Phone number regular expression...

Discussion in 'Perl' started by joemono, Sep 26, 2003.

  1. joemono

    joemono Guest

    Hello everyone!

    First, I appologize if this posting isn't proper "netiquette" for this
    group.

    I've been working with perl for almost 2 years now. However, my regular
    expression knowledge is pretty limited. I wrote the following expression to
    take (hopefully) any _reasonable_ phone number input, and format it as
    (999) 999-9999 x 9999.

    Here's what I've come up with. I would like your comments, if you've got the
    time. I'm really interested in regular expressions, and I want to know if
    what I'm doing is inefficient, slow, etc...

    # area code
    \({0,1}\s*(\d{3}){0,1}\s*\){0,1}
    # optional parentheses, 3 digits, optional parentheses
    (?=[-| ]*(\d{3}){1}[-| ]*(\d{4}){1}) #
    match only if the first match is followed by

    # what looks like a phone number

    # this is the same match as the standard 7 digit phone number below
    # main phone number
    [-| ]*
    (\d{3}){1} # first 3 digits
    [-| ]*
    (\d{4}){0,1} # second 4 digits

    # extension
    [-| |x|X]*
    (\d{3,4}){0,1} # extension

    For example, here's a question I have. Is there a way to use the look-ahead
    match in the area code section _again_ for matching the main number, since
    they are the same? I also know that I could use ? instead of {0,1}
    (correct?), but I always get confused between that and non-greedy
    quantifier. Does that make sense?

    I wrote a script to test it (it generates many different possible phone
    number inputs, and then applies the regular expression), and it _seems_ to
    work. But like I said, I kinda don't know what I'm doing. I've been using
    http://www.perldoc.com/perl5.6/pod/perlre.html heavily. It's pretty useful.
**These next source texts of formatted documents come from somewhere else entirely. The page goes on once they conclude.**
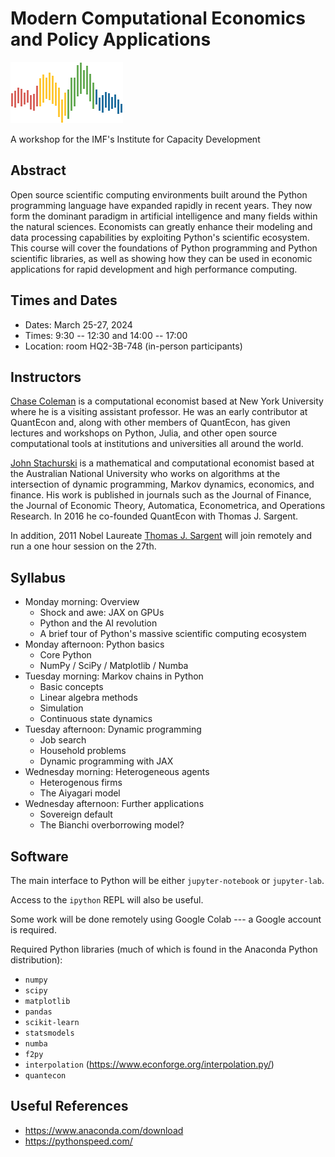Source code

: # Modern Computational Economics and Policy Applications

![](qe-logo-large.png)

A workshop for the IMF's Institute for Capacity Development

## Abstract

Open source scientific computing environments built around the Python
programming language have expanded rapidly in recent years. They now form the
dominant paradigm in artificial intelligence and many fields within the natural
sciences.  Economists can greatly enhance their modeling and data processing
capabilities by exploiting Python's scientific ecosystem.  This course will
cover the foundations of Python programming and Python scientific libraries, as
well as showing how they can be used in economic applications for rapid
development and high performance computing.

## Times and Dates

* Dates: March 25-27, 2024
* Times: 9:30 -- 12:30 and 14:00 -- 17:00 
* Location: room HQ2-3B-748 (in-person participants) 

## Instructors

[Chase Coleman](https://github.com/cc7768) is a computational economist based at New York University where
he is a visiting assistant professor. He was an early contributor at QuantEcon
and, along with other members of QuantEcon, has given lectures and workshops
on Python, Julia, and other open source computational tools at institutions and
universities all around the world.

[John Stachurski](https://johnstachurski.net/) is a mathematical and
computational economist based at the Australian National University who works on
algorithms at the intersection of dynamic programming, Markov dynamics,
economics, and finance.  His work is published in journals such as the Journal
of Finance, the Journal of Economic Theory, Automatica, Econometrica, and
Operations Research.  In 2016 he co-founded QuantEcon with Thomas J. Sargent. 

In addition, 2011 Nobel Laureate [Thomas J. Sargent](http://www.tomsargent.com/)
will join remotely and run a one hour session on the 27th.


## Syllabus

* Monday morning: Overview
  - Shock and awe: JAX on GPUs 
  - Python and the AI revolution
  - A brief tour of Python's massive scientific computing ecosystem
* Monday afternoon: Python basics
  - Core Python 
  - NumPy / SciPy / Matplotlib / Numba
* Tuesday morning: Markov chains in Python
  - Basic concepts
  - Linear algebra methods
  - Simulation
  - Continuous state dynamics
* Tuesday afternoon: Dynamic programming
  - Job search
  - Household problems
  - Dynamic programming with JAX
* Wednesday morning: Heterogeneous agents
  - Heterogenous firms
  - The Aiyagari model
* Wednesday afternoon: Further applications
  - Sovereign default
  - The Bianchi overborrowing model?


## Software

The main interface to Python will be either `jupyter-notebook` or `jupyter-lab`.

Access to the `ipython` REPL will also be useful.

Some work will be done remotely using Google Colab --- a Google account is
required.

Required Python libraries (much of which is found in the Anaconda Python distribution):

* `numpy`
* `scipy`
* `matplotlib`
* `pandas`
* `scikit-learn`
* `statsmodels`
* `numba`
* `f2py`
* `interpolation` (https://www.econforge.org/interpolation.py/)
* `quantecon`

## Useful References

* https://www.anaconda.com/download
* https://pythonspeed.com/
    Here's another question, do people ever have extensions less than 3, or
    greater than 4 numbers?

    Thanks for your help!

    Joe
    joemono, Sep 26, 2003
    #1
    1. Advertising

  2. joemono

    Purl Gurl Guest

    joemono wrote:

    (snipped)

    > I wrote the following expression to take (hopefully) any _reasonable_
    > phone number input, and format it as
    > (999) 999-9999 x 9999.


    Parameter is "reasonable" American style phone numbers.


    > what I'm doing is inefficient, slow, etc...


    (snipped a lot of regex matching)

    Yes, very slow, very inefficient. Do not invoke a
    regex engine unless you have no choice, or a regex
    actually "proves" to be the most efficient method
    found within a collection of tested methods.


    > Is there a way to use the look-ahead match


    Never use look-ahead unless you have no choice.
    Using any style of look-ahead will almost always
    be slow and inefficient compared to other methods.

    Note my "almost always" does not mean "always" as some
    might ignorantly claim. In some cases, a look-ahead
    could be your only choice, or most efficient choice.


    > do people ever have extensions less than 3, or greater than 4 numbers?


    Extensions cannot be predicted. Length of an extension is
    directly controlled by an internal PBX system. An extension
    length can literally be any length.

    What is the length of those extensions you hear during a
    recorded menu selection? Is there more than one extension?
    These type of numbers, could be a problem.

    1-800-tru-idiots
    if you are stupid, press 1 now
    *next menu*
    if you are stupid and gullible, press 2 now
    *next menu*
    if you are stupid, gullible and tired of this, press 3 now
    *next menu*
    Thank you for calling America Onlame! You are an idiot! Goodbye!
    *dial tone*

    I count three extensions each with a length of one.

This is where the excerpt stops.